PagerDuty For ACME’s Business

To make effective use of their PagerDuty account, ACME has built out a number of resources that represent their real-world organization and ecosystem.

Users

When ACME first opens their PagerDuty account, the first step is to add some users.

ACME will have several types of users who will need different abilities and permissions in the account.

Most of the users will need to respond to incidents by acknowledging and resolving them. Some of the users will be stakeholders but not responders. The executive team won’t be responsible for responding to the incidents that happen, but they want to be informed when incidents happen. ACME’s Sales Manager, for example, wants to be updated for the ecommerce site - that impacts the Sales team’s work - but isn’t concerned about other issues that might be raised on the rest of ACME’s web services.

Users are represented in Terraform by they pagerduty_user resource. Each user at ACME is configured with their name, email, and role included in their configuration.

resource "pagerduty_user" "helpdesk_user01" {
  email       = "idab@acme.test"
  name        = "Ida B. Butler"
  role        = "limited_user"
}

This user, Ida B. Butler will be created in PagerDuty with the limited_user role. Ida will be a responder for her team, and will be able to view most of the objects in the PagerDuty account, as well as create overrides to the on call schedule; trigger, acknowledge, and resolve incidents; and add, edit, and delete postmortems.

The types of user roles available will depend on the type of account a team has with PagerDuty.

Does PagerDuty Support SSO?

Yes! Some account types do support Single Sign-On (SSO). Only the account owner of the PagerDuty account can make this configuration change.

Teams

Once a user is created in PagerDuty, they should be assigned to a team. Teams convey permissions and ownership of various components in PagerDuty.

A PagerDuty team will have ownership of services, workflows, and other objects. Team membership also makes creating and using Schedules easier. Teams are created with the pagerduty_team resource.
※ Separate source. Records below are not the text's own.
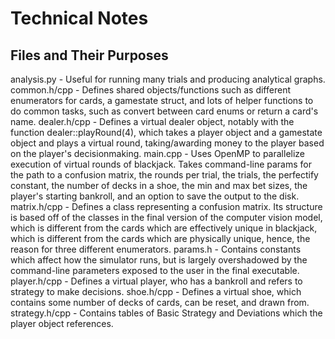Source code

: # Technical Notes

## Files and Their Purposes

analysis.py - Useful for running many trials and producing analytical graphs.
common.h/cpp - Defines shared objects/functions such as different enumerators for cards, a gamestate struct, and lots of helper functions to do common tasks, such as convert between card enums or return a card's name.
dealer.h/cpp - Defines a virtual dealer object, notably with the function dealer::playRound(4), which takes a player object and a gamestate object and plays a virtual round, taking/awarding money to the player based on the player's decisionmaking.
main.cpp - Uses OpenMP to parallelize execution of virtual rounds of blackjack. Takes command-line params for the path to a confusion matrix, the rounds per trial, the trials, the perfectify constant, the number of decks in a shoe, the min and max bet sizes, the player's starting bankroll, and an option to save the output to the disk. 
matrix.h/cpp - Defines a class representing a confusion matrix. Its structure is based off of the classes in the final version of the computer vision model, which is different from the cards which are effectively unique in blackjack, which is different from the cards which are physically unique, hence, the reason for three different enumerators.
params.h - Contains constants which affect how the simulator runs, but is largely overshadowed by the command-line parameters exposed to the user in the final executable.
player.h/cpp - Defines a virtual player, who has a bankroll and refers to strategy to make decisions.
shoe.h/cpp - Defines a virtual shoe, which contains some number of decks of cards, can be reset, and drawn from.
strategy.h/cpp - Contains tables of Basic Strategy and Deviations which the player object references. 
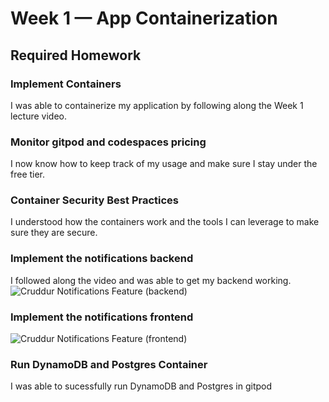 # Week 1 — App Containerization

## Required Homework

### Implement Containers
I was able to containerize my application by following along the Week 1 lecture video.

### Monitor gitpod and codespaces pricing
I now know how to keep track of my usage and make sure I stay under the free tier.

### Container Security Best Practices
I understood how the containers work and the tools I can leverage to make sure they are secure.

### Implement the notifications backend

I followed along the video and was able to get my backend working.
![Cruddur Notifications Feature (backend)](assets/notifications_backend.png)

### Implement the notifications frontend

![Cruddur Notifications Feature (frontend)](assets/notifications_frontend.png)

### Run DynamoDB and Postgres Container

I was able to sucessfully run DynamoDB and Postgres in gitpod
resource "pagerduty_team" "helpdesk" {
  name        = "the help desk of ACME inc"
  description = "Product and Engineering"
}

resource "pagerduty_team" "helpdesk_team_a" {
  name        = "Help Desk team A"
  description = "Help Desk team A"
  parent      = pagerduty_team.helpdesk.id
}

ACME will have several teams, representing the Helpdesk and the IT Operations teams. Users can have various roles as members of teams, and may be managers or responders depending on what they will be required to do in PagerDuty. ACME will be making use of a newer feature of PagerDuty, team hierarchies. Team relationships in the hierarchy will allow ACME’s teams to share information and access to objects in a more granular way.
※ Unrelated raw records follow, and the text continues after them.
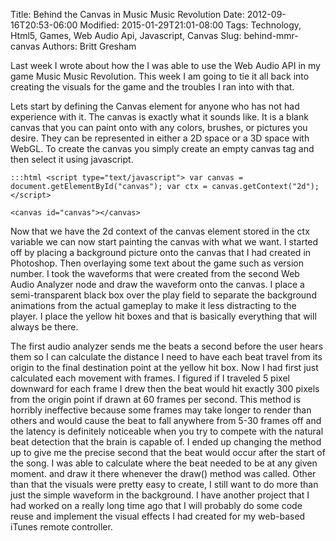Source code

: Title: Behind the Canvas in Music Music Revolution
Date: 2012-09-16T20:53-06:00
Modified: 2015-01-29T21:01-08:00
Tags: Technology, Html5, Games, Web Audio Api, Javascript, Canvas
Slug: behind-mmr-canvas
Authors: Britt Gresham

Last week I wrote about how the I was able to use the Web Audio API in my game
Music Music Revolution. This week I am going to tie it all back into creating
the visuals for the game and the troubles I ran into with that.

Lets start by defining the Canvas element for anyone who has not had experience
with it. The canvas is exactly what it sounds like. It is a blank canvas that
you can paint onto with any colors, brushes, or pictures you desire. They can
be represented in either a 2D space or a 3D space with WebGL. To create the
canvas you simply create an empty canvas tag and then select it using
javascript.

    :::html <script type="text/javascript"> var canvas =
    document.getElementById("canvas"); var ctx = canvas.getContext("2d");
    </script>

    <canvas id="canvas"></canvas>

Now that we have the 2d context of the canvas element stored in the ctx
variable we can now start painting the canvas with what we want. I started off
by placing a background picture onto the canvas that I had created in
Photoshop. Then overlaying some text about the game such as version number. I
took the waveforms that were created from the second Web Audio Analyzer node
and draw the waveform onto the canvas. I place a semi-transparent black box
over the play field to separate the background animations from the actual
gameplay to make it less distracting to the player. I place the yellow hit
boxes and that is basically everything that will always be there.

The first audio analyzer sends me the beats a second before the user hears them
so I can calculate the distance I need to have each beat travel from its origin
to the final destination point at the yellow hit box. Now I had first just
calculated each movement with frames. I figured if I traveled 5 pixel downward
for each frame I drew then the beat would hit exactly 300 pixels from the
origin point if drawn at 60 frames per second. This method is horribly
ineffective because some frames may take longer to render than others and would
cause the beat to fall anywhere from 5-30 frames off and the latency is
definitely noticeable when you try to compete with the natural beat detection
that the brain is capable of. I ended up changing the method up to give me the
precise second that the beat would occur after the start of the song. I was
able to calculate where the beat needed to be at any given moment. and draw it
there whenever the draw() method was called. Other than that the visuals were
pretty easy to create, I still want to do more than just the simple waveform in
the background. I have another project that I had worked on a really long time
ago that I will probably do some code reuse and implement the visual effects I
had created for my web-based iTunes remote controller.
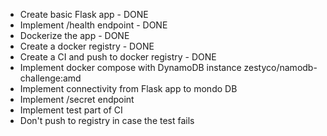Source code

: * Create basic Flask app - DONE
* Implement /health endpoint - DONE
* Dockerize the app - DONE
* Create a docker registry - DONE
* Create a CI and push to docker registry - DONE
* Implement docker compose with DynamoDB instance zestyco/namodb-challenge:amd
* Implement connectivity from Flask app to mondo DB
* Implement /secret endpoint
* Implement test part of CI
* Don't push to registry in case the test fails
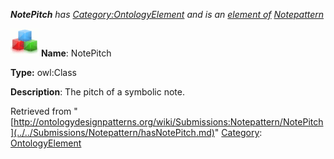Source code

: ___NotePitch__ has [Category:OntologyElement](../../Category/OntologyElement.md "Category:OntologyElement") and is an [element of](../../Property/ElementOf.md "Property:ElementOf") [Notepattern](../../Submissions/Notepattern.md "Submissions:Notepattern")_


  




[![Class](../../images/thumb/2/27/Class.gif/45px-Class.gif)](../../Image/Class.gif.md "Class")
__Name__: NotePitch 


__Type:__ owl:Class 


__Description__: The pitch of a symbolic note. 





Retrieved from "[http://ontologydesignpatterns.org/wiki/Submissions:Notepattern/NotePitch](../../Submissions/Notepattern/hasNotePitch.md)"
 [Category](http://ontologydesignpatterns.org/wiki/Special:Categories "Special:Categories"): [OntologyElement](../../Category/OntologyElement.md "Category:OntologyElement")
Users are added to a team with the pagerduty_team_membership resource.

resource "pagerduty_team_membership" "team_helpdesk_user_01" {
  user_id = pagerduty_user.helpdesk_user01.id
  team_id = pagerduty_team.helpdesk_team_a.id
  role    = "responder"
}

This configuration assigns Ida B. Butler, ACME’s helpdesk_user01 to Help Desk Team A as a responder. The metanames of the objects, like helpdesk_user01, are self-referential for Terraform, and are meaningful within the scope of the Terraform plans. They won’t appear in PagerDuty, but will be helpful for any future updates to Terraform-managed objects.

Schedules

A schedule in PagerDuty determines who will be notified in the event of an incident. Schedules can be pretty simple, or have more complexity, depending on what a team requires.

All the teams in the ACME account will be configured in the same timezone, “America/New York” for US Eastern time. A PagerDuty account will have a default timezone based on where the account owner is located, but individual schedules can have their own timezones if that is more appropriate for teams in different regions using the same PagerDuty account.

The PagerDuty Terraform provider includes the pagerduty_schedule resource for creating and managing schedules. Since our Terraform is broken out into multiple example files, the teams are also defined locally so the schedules.tf file can be used separately. You can also define users, teams, and schedules in a single Terraform plan and reference the objects directly.

Help Desk Schedules

ACME’s Help Desk has two schedules: one for the Day Shift and one for the Night Shift.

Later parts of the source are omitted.